(TOKYO) -- After workers successfully plugged the highly radioactive leak seeping into the Pacific Ocean, a new confidential assessment by the Nuclear Regulatory Commission obtained by The New York Times suggests that the damaged Fukushima Daiichi plant is far from stable.
Fragments of incredibly dangerous nuclear fuel were blown out of the reactors "up to one mile from the units," and then simply bulldozed over to protect workers on site, according to the NRC report.
Until now, flooding the damaged reactors with water has been considered the most efficient cooling method but the latest assessment raises concerns that the water may have introduced a new set of dangerous complications. U.S. engineers now worry that the enormous amount of water is actually weakening the containment vessels, making them more vulnerable to possible ruptures.

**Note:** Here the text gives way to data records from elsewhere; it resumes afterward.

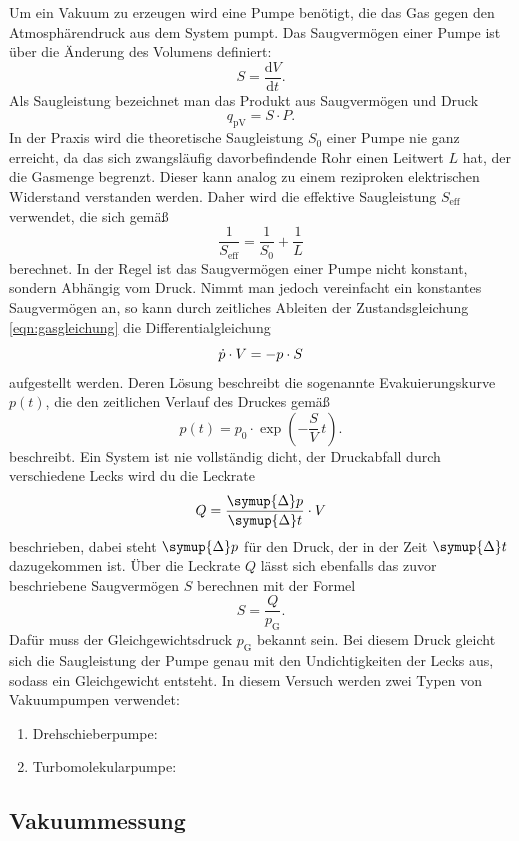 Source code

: Um ein Vakuum zu erzeugen wird eine Pumpe benötigt, die das Gas gegen den Atmosphärendruck aus dem System pumpt.
Das Saugvermögen einer Pumpe ist über die Änderung des Volumens definiert:
\begin{equation}
    \label{eqn:saugvermoegen}
    S = \frac{\text{d}V}{\text{d}t}.
\end{equation}
Als Saugleistung bezeichnet man das Produkt aus Saugvermögen und Druck
\begin{equation}
    \label{eqn:saugleistung}
    q_{\text{pV}} = S \cdot P.
\end{equation}
In der Praxis wird die theoretische Saugleistung $S_0$ einer Pumpe nie ganz erreicht, da das sich zwangsläufig davorbefindende
Rohr einen Leitwert $L$ hat, der die Gasmenge begrenzt. Dieser kann analog zu einem reziproken elektrischen Widerstand verstanden werden.
Daher wird die effektive Saugleistung $S_{\text{eff}}$ verwendet, die sich gemäß
\begin{equation}
    \label{eqn:saugleistung_eff}
    \frac{1}{S_{\text{eff}}} = \frac{1}{S_{0}} + \frac{1}{L}
\end{equation}
berechnet. In der Regel ist das Saugvermögen einer Pumpe nicht konstant, sondern Abhängig vom Druck.
Nimmt man jedoch vereinfacht ein konstantes Saugvermögen an, so kann durch zeitliches Ableiten der Zustandsgleichung \eqref{eqn:gasgleichung}
die Differentialgleichung
\begin{equation}
    \notag
    \dot{p} \cdot V = -p \cdot S
\end{equation}
aufgestellt werden. Deren Lösung beschreibt die sogenannte Evakuierungskurve $p(t)$, die den zeitlichen Verlauf des Druckes gemäß
\begin{equation}
    \label{eqn:evakuierungskurve}
    p(t) = p_0 \cdot \exp{\left(-\frac{S}{V}\,t\right)}.
\end{equation}
beschreibt.
Ein System ist nie vollständig dicht, der Druckabfall durch verschiedene Lecks wird du die Leckrate
\begin{equation}
    \label{eqn:leckrate}
    Q = \frac{\symup{\Delta} p}{\symup{\Delta} t}\cdot V
\end{equation}
beschrieben, dabei steht $\symup{\Delta} p$ für den Druck, der in der Zeit $\symup{\Delta} t$ dazugekommen ist.
Über die Leckrate $Q$ lässt sich ebenfalls das zuvor beschriebene Saugvermögen $S$ berechnen mit der Formel
\begin{equation}
    \label{eqn:s_leck}
    S = \frac{Q}{p_{\text{G}}}.
\end{equation}
Dafür muss der Gleichgewichtsdruck $p_{\text{G}}$ bekannt sein. Bei diesem Druck gleicht sich die Saugleistung der Pumpe genau mit den
Undichtigkeiten der Lecks aus, sodass ein Gleichgewicht entsteht. In diesem Versuch werden zwei Typen von Vakuumpumpen verwendet:
\begin{enumerate}
    \item Drehschieberpumpe:
    \item Turbomolekularpumpe:
\end{enumerate}

\subsection{Vakuummessung}
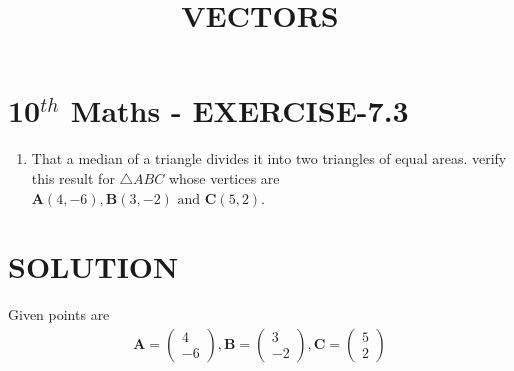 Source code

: \documentclass[12pt]{article}
\newcommand{\myvec}[1]{\ensuremath{\begin{pmatrix}#1\end{pmatrix}}}
\let\vec\mathbf
\begin{document}
\begin{center}
\title{\textbf{VECTORS}}
\date{\vspace{-5ex}} %
\maketitle
\end{center}

\section{10$^{th}$ Maths - EXERCISE-7.3}

\begin{enumerate}
\item That a median of a triangle divides it into two triangles  of equal areas. verify this result for $\triangle ABC$ whose vertices are $\vec{A}(4,-6),\vec{B}(3,-2)\text{ and }\vec{C}(5,2)$.
\end{enumerate}

\section{SOLUTION}
Given points are
\begin{align}
\vec{A}=\myvec{4\\ -6} ,
\vec{B}=\myvec{3\\ -2} ,
\vec{C}=\myvec{5\\ 2}
\end{align}
\end{document}
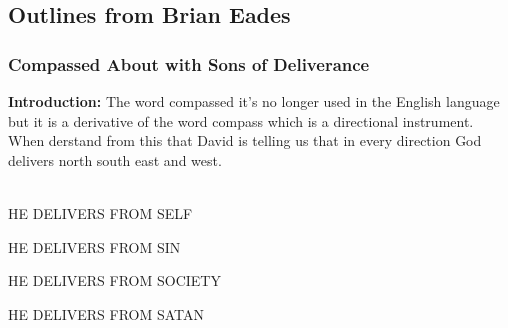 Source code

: \subsection{Outlines from Brian Eades}


\subsubsection{Compassed About with Sons of Deliverance}


\noindent  \textbf{Introduction: } The word compassed it's no longer used in the English language but it is a derivative of the word compass which is a directional instrument. When derstand from this that David is telling us that in every direction God delivers north south east and west.\\
\\
\begin{compactenum}[I.]
    \item HE DELIVERS FROM SELF
    \item HE DELIVERS FROM SIN
    \item HE DELIVERS FROM SOCIETY
    \item HE DELIVERS FROM SATAN
\end{compactenum}



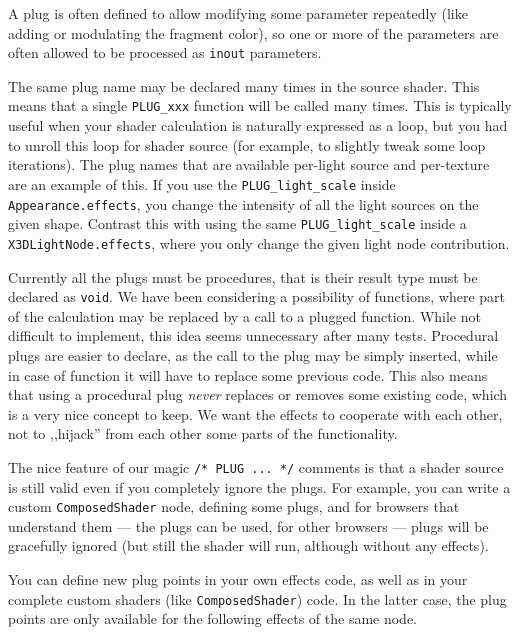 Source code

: \documentclass{acmsiggraph}                     %
\begin{document}
A plug is often defined to allow modifying some parameter
repeatedly (like adding or modulating the fragment color),
so one or more of the parameters are often allowed to be processed
as \texttt{inout} parameters.

The same plug name may be declared many times in the source shader.
This means that a single \texttt{PLUG\_xxx} function will be called
many times. This is typically useful when your shader calculation is naturally
expressed as a loop, but you had to unroll this loop for shader source
(for example, to slightly tweak some loop iterations).
The plug names that are available per-light source and per-texture
are an example of this.
If you use the \texttt{PLUG\_light\_scale}
inside \texttt{Appearance.effects}, you change the intensity
of all the light sources on the given shape. Contrast this with using
the same \texttt{PLUG\_light\_scale} inside a \texttt{X3DLightNode.effects},
where you only change the given light node contribution.

Currently all the plugs must be procedures, that is their result type
must be declared as \texttt{void}. We have been considering
a possibility of functions, where part of the calculation may be replaced
by a call to a plugged function. While not difficult to implement,
this idea seems unnecessary after many tests.
Procedural plugs are easier to declare, as the call to the plug
may be simply inserted, while in case of function it will have to replace
some previous code. This also means that using a procedural plug
\textit{never} replaces or removes some existing code, which is a very nice
concept to keep. We want the effects to cooperate with each other,
not to ,,hijack'' from each other some parts of the functionality.

The nice feature of our magic \texttt{/* PLUG ... */} comments is that a shader source
is still valid even if you completely ignore the plugs. For example,
you can write a custom \texttt{ComposedShader} node, defining some plugs,
and for browsers that understand them --- the plugs can be used,
for other browsers --- plugs will be gracefully ignored (but still
the shader will run, although without any effects).

You can define new plug points in your own effects code, as well as in your
complete custom shaders (like \texttt{ComposedShader}) code.
In the latter case, the plug points
are only available for the following effects of the same node.
\end{document}
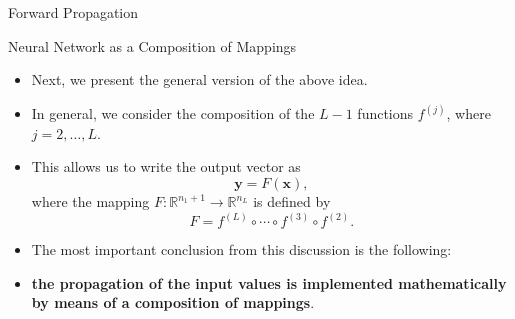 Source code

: \documentclass[8pt,american]{beamer}
\begin{document}
\begin{frame}{Forward Propagation}

\begin{block}{Neural Network as a Composition of Mappings}
\begin{itemize}
\justifying
\item Next, we present the general version of the above idea.
\item In general, we consider the composition of the $L-1$ functions
  $f^{\left(j\right)}$, where $j=2,\ldots,L$.
\item This allows us to write the output vector as
  \begin{equation}
  \mathbf{y}=F\left(\mathbf{x}\right),
  \end{equation}
  where the mapping $F:\mathbb{R}^{n_{1}+1}\rightarrow\mathbb{R}^{n_{L}}$ is
  defined by
  \begin{equation}
  F=f^{\left(L\right)}\circ\cdots\circ f^{\left(3\right)}\circ f^{\left(2\right)}.
  \end{equation}
\item The most important conclusion from this discussion is the following:
\item \textbf{the propagation of the input values is implemented mathematically
  by means of a composition of mappings}.
\end{itemize}
\end{block}

\end{frame}
\end{document}
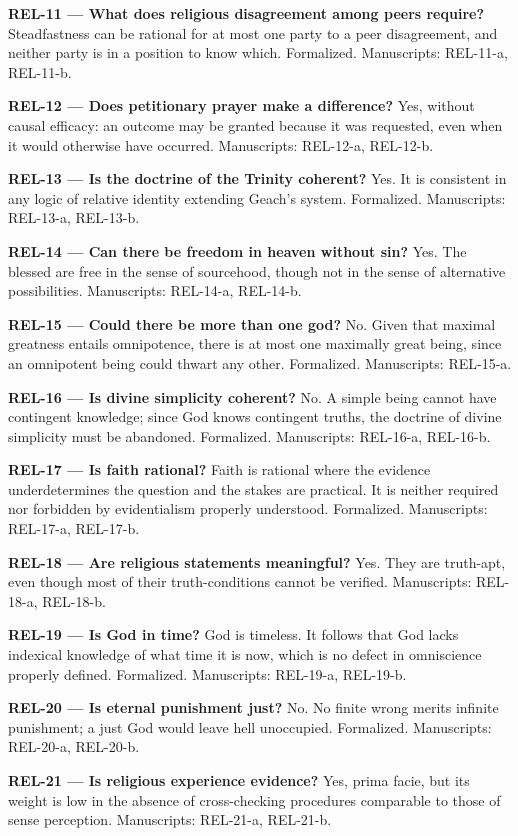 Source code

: \documentclass[10pt]{article}
\begin{document}
\textbf{REL-11 --- What does religious disagreement among peers require?} Steadfastness can be rational for at most one party to a peer disagreement, and neither party is in a position to know which. Formalized. Manuscripts: REL-11-a, REL-11-b.

\textbf{REL-12 --- Does petitionary prayer make a difference?} Yes, without causal efficacy: an outcome may be granted because it was requested, even when it would otherwise have occurred. Manuscripts: REL-12-a, REL-12-b.

\textbf{REL-13 --- Is the doctrine of the Trinity coherent?} Yes. It is consistent in any logic of relative identity extending Geach's system. Formalized. Manuscripts: REL-13-a, REL-13-b.

\textbf{REL-14 --- Can there be freedom in heaven without sin?} Yes. The blessed are free in the sense of sourcehood, though not in the sense of alternative possibilities. Manuscripts: REL-14-a, REL-14-b.

\textbf{REL-15 --- Could there be more than one god?} No. Given that maximal greatness entails omnipotence, there is at most one maximally great being, since an omnipotent being could thwart any other. Formalized. Manuscripts: REL-15-a.

\textbf{REL-16 --- Is divine simplicity coherent?} No. A simple being cannot have contingent knowledge; since God knows contingent truths, the doctrine of divine simplicity must be abandoned. Formalized. Manuscripts: REL-16-a, REL-16-b.

\textbf{REL-17 --- Is faith rational?} Faith is rational where the evidence underdetermines the question and the stakes are practical. It is neither required nor forbidden by evidentialism properly understood. Formalized. Manuscripts: REL-17-a, REL-17-b.

\textbf{REL-18 --- Are religious statements meaningful?} Yes. They are truth-apt, even though most of their truth-conditions cannot be verified. Manuscripts: REL-18-a, REL-18-b.

\textbf{REL-19 --- Is God in time?} God is timeless. It follows that God lacks indexical knowledge of what time it is now, which is no defect in omniscience properly defined. Formalized. Manuscripts: REL-19-a, REL-19-b.

\textbf{REL-20 --- Is eternal punishment just?} No. No finite wrong merits infinite punishment; a just God would leave hell unoccupied. Formalized. Manuscripts: REL-20-a, REL-20-b.

\textbf{REL-21 --- Is religious experience evidence?} Yes, prima facie, but its weight is low in the absence of cross-checking procedures comparable to those of sense perception. Manuscripts: REL-21-a, REL-21-b.
\end{document}

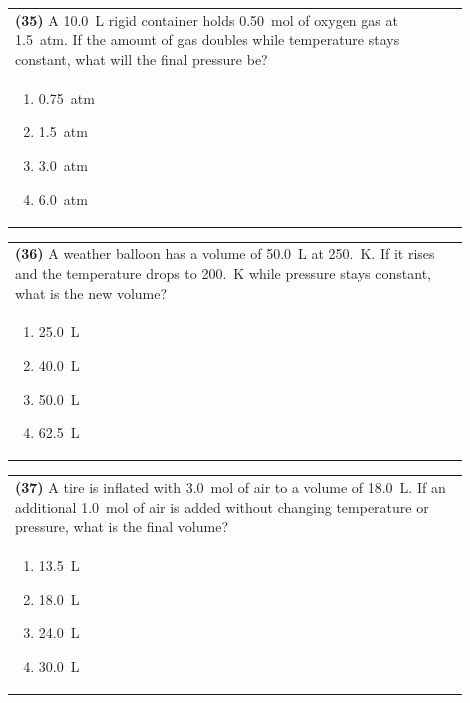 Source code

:\documentclass{article}
\begin{document}
\vspace{0.2cm}
\noindent\begin{tabular}{|p{0.9\linewidth}|}
\hline
\textbf{(35)} A 10.0~L rigid container holds 0.50~mol of oxygen gas at 1.5~atm. If the amount of gas doubles while temperature stays constant, what will the final pressure be?\\[0.2cm]
\begin{minipage}[t]{0.85\linewidth}
\begin{enumerate}[label=\alph*.]
\item 0.75~atm
\item 1.5~atm
\item 3.0~atm
\item 6.0~atm
\end{enumerate}
\end{minipage}\\[0.2cm]
\hline
\end{tabular}

\vspace{0.2cm}
\noindent\begin{tabular}{|p{0.9\linewidth}|}
\hline
\textbf{(36)} A weather balloon has a volume of 50.0~L at 250.~K. If it rises and the temperature drops to 200.~K while pressure stays constant, what is the new volume?\\[0.2cm]
\begin{minipage}[t]{0.85\linewidth}
\begin{enumerate}[label=\alph*.]
\item 25.0~L
\item 40.0~L
\item 50.0~L
\item 62.5~L
\end{enumerate}
\end{minipage}\\[0.2cm]
\hline
\end{tabular}
\newpage

\vspace{0.2cm}
\noindent\begin{tabular}{|p{0.9\linewidth}|}
\hline
\textbf{(37)} A tire is inflated with 3.0~mol of air to a volume of 18.0~L. If an additional 1.0~mol of air is added without changing temperature or pressure, what is the final volume?\\[0.2cm]
\begin{minipage}[t]{0.85\linewidth}
\begin{enumerate}[label=\alph*.]
\item 13.5~L
\item 18.0~L
\item 24.0~L
\item 30.0~L
\end{enumerate}
\end{minipage}\\[0.2cm]
\hline
\end{tabular}
\end{document}

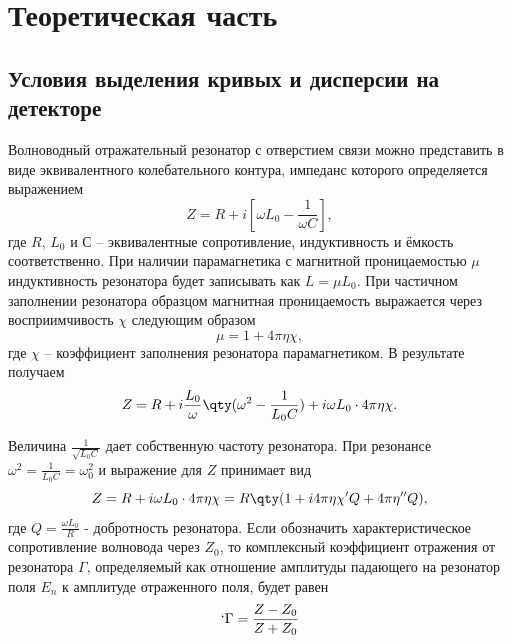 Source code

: 

\def\labauthors{Виноградов И.Д., Понур К.А., Шиков А.П.}
\def\labgroup{440}
\def\labnumber{1}
\def\labtheme{Исследование твердотельных структур методом ЭПР-спектроскопии}
\def\department{Кафедра квантовой радиофизики и электроники}

\newpage
\section{Теоретическая часть}%
\subsection{Условия выделения кривых и дисперсии на детекторе}%


Волноводный отражательный резонатор с отверстием связи можно представить в виде эквивалентного колебательного контура, импеданс которого определяется выражением
\begin{equation}
    \label{eq:1}
    Z = R + i [ \omega L_{0} - \frac{1}{\omega C}],
\end{equation}
где $R$, $L_{0}$ и $С$ -- эквивалентные сопротивление, индуктивность и ёмкость соответственно. При наличии парамагнетика с магнитной проницаемостью  $\mu$ индуктивность резонатора будет записывать как $L = \mu L_{0}$. При частичном заполнении резонатора образцом магнитная проницаемость выражается через восприимчивость $\chi$ следующим образом
\begin{equation}
    \label{eq:2}
    \mu = 1 + 4 \pi \eta \chi,
\end{equation}
где $\chi$ -- коэффициент заполнения резонатора парамагнетиком. В результате получаем
\begin{equation}
    \label{eq:3}
    Z = R + i \frac{L_{0}}{\omega} \qty( \omega^{2} - \frac{1}{L_{0}C}) + i \omega L_{0} \cdot 4 \pi \eta \chi.
\end{equation} 

Величина $\frac{1}{\sqrt{L_{0} C}}$ дает собственную частоту резонатора. При резонансе $\omega^2 = \frac{1}{L_{0}C} = \omega^2_0$ и выражение для $Z$ принимает вид
\begin{equation}
    \label{eq:4}
    Z = R + i \omega L_{0} \cdot 4 \pi \eta \chi = R \qty( 1 + i 4 \pi \eta \chi' Q + 4 \pi \eta'' Q),
\end{equation}
где $Q = \frac{\omega L_0}{R}$ - добротность резонатора. Если обозначить характеристическое сопротивление волновода через $Z_0$, то комплексный коэффициент отражения от резонатора  $\Gamma$, определяемый как отношение амплитуды падающего на резонатор поля  $E_n$ к амплитуде отраженного поля, будет равен
 \begin{equation}
    \label{eq:5}`
    \Gamma = \frac{Z-Z_{0}}{Z+Z_{0}}
\end{equation}

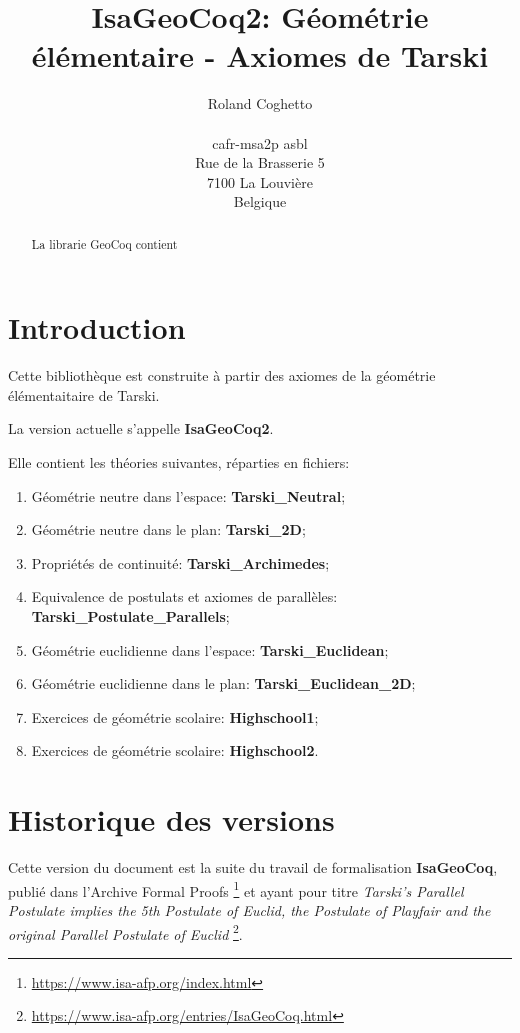 \documentclass[8pt,a4paper]{article}
\theoremstyle{plain}
\begin{document}
\title{IsaGeoCoq2: Géométrie élémentaire - Axiomes de Tarski}
\author{Roland Coghetto\\
  \\
  cafr-msa2p asbl\\
  Rue de la Brasserie 5\\
  7100 La Louvière\\
Belgique}
\maketitle
\begin{abstract}
  La librarie GeoCoq contient
\end{abstract}
\tableofcontents
\section{Introduction}
Cette bibliothèque est construite à partir des axiomes de la géométrie élémentaitaire de Tarski.

La version actuelle s'appelle \textbf{IsaGeoCoq2}.

Elle contient les théories suivantes, réparties en fichiers:
\begin{enumerate}
\item Géométrie neutre dans l'espace: \textbf{Tarski\_Neutral};
\item Géométrie neutre dans le plan: \textbf{Tarski\_2D};
  \item Propriétés de continuité: \textbf{Tarski\_Archimedes};
  \item Equivalence de postulats et axiomes de parallèles: \textbf{Tarski\_Postulate\_Parallels};
  \item Géométrie euclidienne dans l'espace: \textbf{Tarski\_Euclidean};
  \item Géométrie euclidienne dans le plan: \textbf{Tarski\_Euclidean\_2D};
  \item Exercices de géométrie scolaire: \textbf{Highschool1};
    \item Exercices de géométrie scolaire: \textbf{Highschool2}.
  \end{enumerate}

\section{Historique des versions}
Cette version du document est la suite du travail de formalisation \textbf{IsaGeoCoq},
publié dans l'Archive Formal Proofs
\footnote{\url{https://www.isa-afp.org/index.html}} et ayant pour titre
\textit{Tarski's Parallel Postulate implies the 5th Postulate of Euclid,
  the Postulate of Playfair and the original Parallel Postulate of Euclid}
\cite{IsaGeoCoq-AFP}
\footnote{\url{https://www.isa-afp.org/entries/IsaGeoCoq.html}}.
\end{document}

In an effort to avoid the continued spread of radiation and worse, a hydrogen explosion due to the hydrogen and oxygen present in seawater, plant operator Tokyo Electric Power Company announced that it will begin injecting nitrogen into reactor one and likely reactors two and three. Nitrogen is normally present inside the containment that surrounds the reactor core and can prevent highly combustible hydrogen from exploding as it did three times in the early days after the March 11 disaster.
ABC News contributor and president of Ploughshares Fund, Joe Circinione told ABC News that a hydrogen explosion, while not expected, is not totally out of the question.
"A new hydrogen explosion could happen, there could be a failure of one of the fuel rods, the fuel ponds that could cause a fire and if so, it could be a major release of radiation," said Circinione.
While the newest threat is concentrated on land, nearly 11,500 tons of radioactive sea water is slowly diluting in the Pacific Ocean. Many worry that migrating fish such as albacore tuna might be contaminated as they make their way from Japan to the Pacific Northwest.